Task details - Each line containing the string "summary" should be copied out of the entries.

Task inputs -
----------
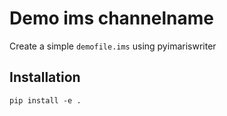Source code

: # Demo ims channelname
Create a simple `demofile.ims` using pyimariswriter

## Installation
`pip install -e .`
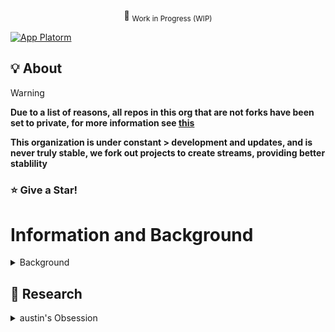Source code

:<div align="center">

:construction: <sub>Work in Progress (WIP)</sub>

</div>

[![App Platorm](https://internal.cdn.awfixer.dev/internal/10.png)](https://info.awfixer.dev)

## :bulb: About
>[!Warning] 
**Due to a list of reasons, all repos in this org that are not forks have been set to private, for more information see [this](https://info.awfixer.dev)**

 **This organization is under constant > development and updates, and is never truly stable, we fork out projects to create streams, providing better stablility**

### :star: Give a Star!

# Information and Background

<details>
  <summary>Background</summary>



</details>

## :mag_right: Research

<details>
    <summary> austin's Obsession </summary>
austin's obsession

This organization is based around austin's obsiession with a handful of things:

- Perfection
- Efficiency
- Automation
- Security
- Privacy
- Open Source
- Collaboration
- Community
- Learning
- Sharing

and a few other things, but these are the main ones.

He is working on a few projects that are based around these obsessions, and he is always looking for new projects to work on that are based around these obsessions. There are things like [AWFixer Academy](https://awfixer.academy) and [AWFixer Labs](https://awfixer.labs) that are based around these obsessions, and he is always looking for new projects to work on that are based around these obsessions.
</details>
----------
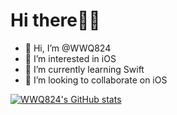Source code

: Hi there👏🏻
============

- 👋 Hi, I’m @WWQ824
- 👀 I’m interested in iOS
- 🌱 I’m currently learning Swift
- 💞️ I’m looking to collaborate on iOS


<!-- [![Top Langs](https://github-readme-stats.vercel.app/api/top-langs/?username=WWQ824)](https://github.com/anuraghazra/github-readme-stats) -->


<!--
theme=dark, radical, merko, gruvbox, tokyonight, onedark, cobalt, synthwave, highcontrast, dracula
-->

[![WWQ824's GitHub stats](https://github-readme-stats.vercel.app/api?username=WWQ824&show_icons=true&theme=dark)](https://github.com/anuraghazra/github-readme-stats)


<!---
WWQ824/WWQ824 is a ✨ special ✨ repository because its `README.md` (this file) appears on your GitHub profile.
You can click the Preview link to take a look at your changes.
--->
----------
Solution -
  <summary>Background</summary>
    <summary> austin's Obsession </summary>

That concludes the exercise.